### About this task
Please transcribe the data below in full. Omit any picture you find in it.
==== Data provided ====
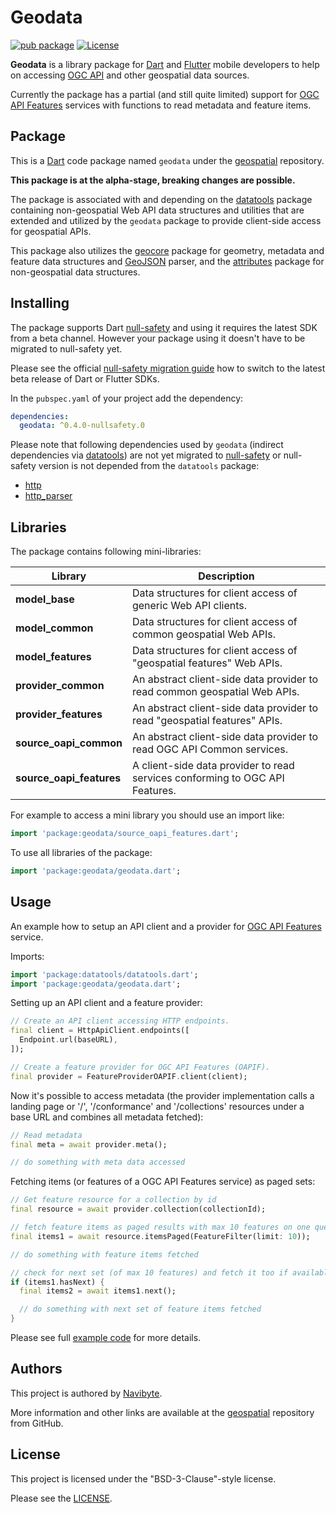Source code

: # Geodata

[![pub package](https://img.shields.io/pub/v/geodata.svg)](https://pub.dev/packages/geodata) [![License](https://img.shields.io/badge/License-BSD%203--Clause-blue.svg)](https://opensource.org/licenses/BSD-3-Clause)

**Geodata** is a library package for [Dart](https://dart.dev/) and 
[Flutter](https://flutter.dev/) mobile developers to help on accessing 
[OGC API](https://ogcapi.ogc.org/) and other geospatial data sources. 

Currently the package has a partial (and still quite limited) support for 
[OGC API Features](https://ogcapi.ogc.org/features/) services with functions
to read metadata and feature items.

## Package

This is a [Dart](https://dart.dev/) code package named `geodata` under the 
[geospatial](https://github.com/navibyte/geospatial) repository. 

**This package is at the alpha-stage, breaking changes are possible.** 

The package is associated with and depending on the
[datatools](https://pub.dev/packages/datatools) package containing 
non-geospatial Web API data structures and utilities that are extended
and utilized by the `geodata` package to provide client-side access for
geospatial APIs. 

This package also utilizes the [geocore](https://pub.dev/packages/geocore) 
package for geometry, metadata and feature data structures and 
[GeoJSON](https://geojson.org/) parser, and the 
[attributes](https://pub.dev/packages/attributes) package for non-geospatial
data structures. 

## Installing

The package supports Dart [null-safety](https://dart.dev/null-safety) and 
using it requires the latest SDK from a beta channel. However your package using
it doesn't have to be migrated to null-safety yet.    

Please see the official 
[null-safety migration guide](https://dart.dev/null-safety/migration-guide)
how to switch to the latest beta release of Dart or Flutter SDKs.

In the `pubspec.yaml` of your project add the dependency:

```yaml
dependencies:
  geodata: ^0.4.0-nullsafety.0  
```

Please note that following dependencies used by `geodata` (indirect dependencies
via [datatools](https://pub.dev/packages/datatools)) are not yet migrated
to [null-safety](https://dart.dev/null-safety) or null-safety version is not
depended from the `datatools` package: 

* [http](https://pub.dev/packages/http)
* [http_parser](https://pub.dev/packages/http_parser)

## Libraries

The package contains following mini-libraries:

Library                  | Description 
------------------------ | -----------
**model_base**           | Data structures for client access of generic Web API clients.
**model_common**         | Data structures for client access of common geospatial Web APIs.
**model_features**       | Data structures for client access of "geospatial features" Web APIs.
**provider_common**      | An abstract client-side data provider to read common geospatial Web APIs.
**provider_features**    | An abstract client-side data provider to read "geospatial features" APIs.
**source_oapi_common**   | An abstract client-side data provider to read OGC API Common services.
**source_oapi_features** | A client-side data provider to read services conforming to OGC API Features.

For example to access a mini library you should use an import like:

```dart
import 'package:geodata/source_oapi_features.dart';
```

To use all libraries of the package:

```dart
import 'package:geodata/geodata.dart';
```

## Usage

An example how to setup an API client and a provider for 
[OGC API Features](https://ogcapi.ogc.org/features/) service.

Imports:

```dart
import 'package:datatools/datatools.dart';
import 'package:geodata/geodata.dart';
```

Setting up an API client and a feature provider:

```dart
// Create an API client accessing HTTP endpoints.
final client = HttpApiClient.endpoints([
  Endpoint.url(baseURL),
]);

// Create a feature provider for OGC API Features (OAPIF).
final provider = FeatureProviderOAPIF.client(client);
```

Now it's possible to access metadata (the provider implementation calls 
a landing page or '/', '/conformance' and '/collections' resources under a
base URL and combines all metadata fetched):

```dart
// Read metadata 
final meta = await provider.meta();

// do something with meta data accessed
```

Fetching items (or features of a OGC API Features service) as paged sets:

```dart
// Get feature resource for a collection by id
final resource = await provider.collection(collectionId);

// fetch feature items as paged results with max 10 features on one query
final items1 = await resource.itemsPaged(FeatureFilter(limit: 10));

// do something with feature items fetched

// check for next set (of max 10 features) and fetch it too if available
if (items1.hasNext) {
  final items2 = await items1.next();

  // do something with next set of feature items fetched
}
```

Please see full [example code](example/geodata_example.dart) for more details.

## Authors

This project is authored by [Navibyte](https://navibyte.com).

More information and other links are available at the
[geospatial](https://github.com/navibyte/geospatial) repository from GitHub. 

## License

This project is licensed under the "BSD-3-Clause"-style license.

Please see the 
[LICENSE](https://github.com/navibyte/geospatial/blob/main/LICENSE).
====
### Answer to this exercise
Source code

: # Geodata

[![pub package](https://img.shields.io/pub/v/geodata.svg)](https://pub.dev/packages/geodata) [![License](https://img.shields.io/badge/License-BSD%203--Clause-blue.svg)](https://opensource.org/licenses/BSD-3-Clause)

**Geodata** is a library package for [Dart](https://dart.dev/) and 
[Flutter](https://flutter.dev/) mobile developers to help on accessing 
[OGC API](https://ogcapi.ogc.org/) and other geospatial data sources. 

Currently the package has a partial (and still quite limited) support for 
[OGC API Features](https://ogcapi.ogc.org/features/) services with functions
to read metadata and feature items.

## Package

This is a [Dart](https://dart.dev/) code package named `geodata` under the 
[geospatial](https://github.com/navibyte/geospatial) repository. 

**This package is at the alpha-stage, breaking changes are possible.** 

The package is associated with and depending on the
[datatools](https://pub.dev/packages/datatools) package containing 
non-geospatial Web API data structures and utilities that are extended
and utilized by the `geodata` package to provide client-side access for
geospatial APIs. 

This package also utilizes the [geocore](https://pub.dev/packages/geocore) 
package for geometry, metadata and feature data structures and 
[GeoJSON](https://geojson.org/) parser, and the 
[attributes](https://pub.dev/packages/attributes) package for non-geospatial
data structures. 

## Installing

The package supports Dart [null-safety](https://dart.dev/null-safety) and 
using it requires the latest SDK from a beta channel. However your package using
it doesn't have to be migrated to null-safety yet.    

Please see the official 
[null-safety migration guide](https://dart.dev/null-safety/migration-guide)
how to switch to the latest beta release of Dart or Flutter SDKs.

In the `pubspec.yaml` of your project add the dependency:

```yaml
dependencies:
  geodata: ^0.4.0-nullsafety.0  
```

Please note that following dependencies used by `geodata` (indirect dependencies
via [datatools](https://pub.dev/packages/datatools)) are not yet migrated
to [null-safety](https://dart.dev/null-safety) or null-safety version is not
depended from the `datatools` package: 

* [http](https://pub.dev/packages/http)
* [http_parser](https://pub.dev/packages/http_parser)

## Libraries

The package contains following mini-libraries:

Library                  | Description 
------------------------ | -----------
**model_base**           | Data structures for client access of generic Web API clients.
**model_common**         | Data structures for client access of common geospatial Web APIs.
**model_features**       | Data structures for client access of "geospatial features" Web APIs.
**provider_common**      | An abstract client-side data provider to read common geospatial Web APIs.
**provider_features**    | An abstract client-side data provider to read "geospatial features" APIs.
**source_oapi_common**   | An abstract client-side data provider to read OGC API Common services.
**source_oapi_features** | A client-side data provider to read services conforming to OGC API Features.

For example to access a mini library you should use an import like:

```dart
import 'package:geodata/source_oapi_features.dart';
```

To use all libraries of the package:

```dart
import 'package:geodata/geodata.dart';
```

## Usage

An example how to setup an API client and a provider for 
[OGC API Features](https://ogcapi.ogc.org/features/) service.

Imports:

```dart
import 'package:datatools/datatools.dart';
import 'package:geodata/geodata.dart';
```

Setting up an API client and a feature provider:

```dart
// Create an API client accessing HTTP endpoints.
final client = HttpApiClient.endpoints([
  Endpoint.url(baseURL),
]);

// Create a feature provider for OGC API Features (OAPIF).
final provider = FeatureProviderOAPIF.client(client);
```

Now it's possible to access metadata (the provider implementation calls 
a landing page or '/', '/conformance' and '/collections' resources under a
base URL and combines all metadata fetched):

```dart
// Read metadata 
final meta = await provider.meta();

// do something with meta data accessed
```

Fetching items (or features of a OGC API Features service) as paged sets:

```dart
// Get feature resource for a collection by id
final resource = await provider.collection(collectionId);

// fetch feature items as paged results with max 10 features on one query
final items1 = await resource.itemsPaged(FeatureFilter(limit: 10));

// do something with feature items fetched

// check for next set (of max 10 features) and fetch it too if available
if (items1.hasNext) {
  final items2 = await items1.next();

  // do something with next set of feature items fetched
}
```

Please see full [example code](example/geodata_example.dart) for more details.

## Authors

This project is authored by [Navibyte](https://navibyte.com).

More information and other links are available at the
[geospatial](https://github.com/navibyte/geospatial) repository from GitHub. 

## License

This project is licensed under the "BSD-3-Clause"-style license.

Please see the 
[LICENSE](https://github.com/navibyte/geospatial/blob/main/LICENSE).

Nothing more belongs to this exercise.